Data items
▬▬▬
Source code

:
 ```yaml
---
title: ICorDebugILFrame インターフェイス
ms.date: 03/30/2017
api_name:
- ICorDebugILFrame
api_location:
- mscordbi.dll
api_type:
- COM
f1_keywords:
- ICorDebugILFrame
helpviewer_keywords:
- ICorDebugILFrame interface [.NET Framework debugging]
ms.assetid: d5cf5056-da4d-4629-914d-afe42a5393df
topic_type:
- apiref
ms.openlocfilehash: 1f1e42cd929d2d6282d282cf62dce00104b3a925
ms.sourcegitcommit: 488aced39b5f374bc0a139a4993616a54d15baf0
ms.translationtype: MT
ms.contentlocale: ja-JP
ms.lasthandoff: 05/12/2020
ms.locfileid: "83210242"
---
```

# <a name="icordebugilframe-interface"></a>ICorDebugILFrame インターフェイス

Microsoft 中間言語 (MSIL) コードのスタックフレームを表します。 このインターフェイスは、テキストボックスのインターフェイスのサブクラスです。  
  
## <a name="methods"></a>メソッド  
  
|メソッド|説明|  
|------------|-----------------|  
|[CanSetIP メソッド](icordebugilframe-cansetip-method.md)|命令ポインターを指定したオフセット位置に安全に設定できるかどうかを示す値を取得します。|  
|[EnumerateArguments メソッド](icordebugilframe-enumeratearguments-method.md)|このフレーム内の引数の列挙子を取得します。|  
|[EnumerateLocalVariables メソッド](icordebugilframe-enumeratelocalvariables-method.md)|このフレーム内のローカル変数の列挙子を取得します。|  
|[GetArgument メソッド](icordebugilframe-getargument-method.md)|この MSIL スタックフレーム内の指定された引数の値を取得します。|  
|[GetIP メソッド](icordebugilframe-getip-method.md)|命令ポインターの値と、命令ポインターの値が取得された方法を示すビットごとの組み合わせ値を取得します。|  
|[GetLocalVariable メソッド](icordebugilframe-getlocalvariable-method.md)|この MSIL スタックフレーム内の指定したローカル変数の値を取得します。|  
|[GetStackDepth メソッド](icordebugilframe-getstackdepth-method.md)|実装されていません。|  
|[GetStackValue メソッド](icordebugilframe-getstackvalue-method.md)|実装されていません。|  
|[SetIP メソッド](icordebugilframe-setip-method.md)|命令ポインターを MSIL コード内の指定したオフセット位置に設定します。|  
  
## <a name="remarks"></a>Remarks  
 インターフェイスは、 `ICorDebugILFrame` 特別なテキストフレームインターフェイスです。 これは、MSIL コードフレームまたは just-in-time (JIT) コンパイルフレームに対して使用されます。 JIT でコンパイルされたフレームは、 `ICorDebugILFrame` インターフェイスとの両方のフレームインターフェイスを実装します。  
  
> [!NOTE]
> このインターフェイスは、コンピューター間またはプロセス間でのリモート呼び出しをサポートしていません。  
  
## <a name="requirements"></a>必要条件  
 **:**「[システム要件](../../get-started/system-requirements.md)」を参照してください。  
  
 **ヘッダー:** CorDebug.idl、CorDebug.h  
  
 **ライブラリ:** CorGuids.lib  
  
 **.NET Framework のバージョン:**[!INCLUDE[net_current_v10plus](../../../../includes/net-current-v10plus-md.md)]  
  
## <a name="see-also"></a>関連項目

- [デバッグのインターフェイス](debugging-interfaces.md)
▬▬▬
WHAT THE TASK REQUIRES
Repeat back the data above, exact to the last character.

REPLY
Source code

:
 ```yaml
---
title: ICorDebugILFrame インターフェイス
ms.date: 03/30/2017
api_name:
- ICorDebugILFrame
api_location:
- mscordbi.dll
api_type:
- COM
f1_keywords:
- ICorDebugILFrame
helpviewer_keywords:
- ICorDebugILFrame interface [.NET Framework debugging]
ms.assetid: d5cf5056-da4d-4629-914d-afe42a5393df
topic_type:
- apiref
ms.openlocfilehash: 1f1e42cd929d2d6282d282cf62dce00104b3a925
ms.sourcegitcommit: 488aced39b5f374bc0a139a4993616a54d15baf0
ms.translationtype: MT
ms.contentlocale: ja-JP
ms.lasthandoff: 05/12/2020
ms.locfileid: "83210242"
---
```

# <a name="icordebugilframe-interface"></a>ICorDebugILFrame インターフェイス

Microsoft 中間言語 (MSIL) コードのスタックフレームを表します。 このインターフェイスは、テキストボックスのインターフェイスのサブクラスです。  
  
## <a name="methods"></a>メソッド  
  
|メソッド|説明|  
|------------|-----------------|  
|[CanSetIP メソッド](icordebugilframe-cansetip-method.md)|命令ポインターを指定したオフセット位置に安全に設定できるかどうかを示す値を取得します。|  
|[EnumerateArguments メソッド](icordebugilframe-enumeratearguments-method.md)|このフレーム内の引数の列挙子を取得します。|  
|[EnumerateLocalVariables メソッド](icordebugilframe-enumeratelocalvariables-method.md)|このフレーム内のローカル変数の列挙子を取得します。|  
|[GetArgument メソッド](icordebugilframe-getargument-method.md)|この MSIL スタックフレーム内の指定された引数の値を取得します。|  
|[GetIP メソッド](icordebugilframe-getip-method.md)|命令ポインターの値と、命令ポインターの値が取得された方法を示すビットごとの組み合わせ値を取得します。|  
|[GetLocalVariable メソッド](icordebugilframe-getlocalvariable-method.md)|この MSIL スタックフレーム内の指定したローカル変数の値を取得します。|  
|[GetStackDepth メソッド](icordebugilframe-getstackdepth-method.md)|実装されていません。|  
|[GetStackValue メソッド](icordebugilframe-getstackvalue-method.md)|実装されていません。|  
|[SetIP メソッド](icordebugilframe-setip-method.md)|命令ポインターを MSIL コード内の指定したオフセット位置に設定します。|  
  
## <a name="remarks"></a>Remarks  
 インターフェイスは、 `ICorDebugILFrame` 特別なテキストフレームインターフェイスです。 これは、MSIL コードフレームまたは just-in-time (JIT) コンパイルフレームに対して使用されます。 JIT でコンパイルされたフレームは、 `ICorDebugILFrame` インターフェイスとの両方のフレームインターフェイスを実装します。  
  
> [!NOTE]
> このインターフェイスは、コンピューター間またはプロセス間でのリモート呼び出しをサポートしていません。  
  
## <a name="requirements"></a>必要条件  
 **:**「[システム要件](../../get-started/system-requirements.md)」を参照してください。  
  
 **ヘッダー:** CorDebug.idl、CorDebug.h  
  
 **ライブラリ:** CorGuids.lib  
  
 **.NET Framework のバージョン:**[!INCLUDE[net_current_v10plus](../../../../includes/net-current-v10plus-md.md)]  
  
## <a name="see-also"></a>関連項目

- [デバッグのインターフェイス](debugging-interfaces.md)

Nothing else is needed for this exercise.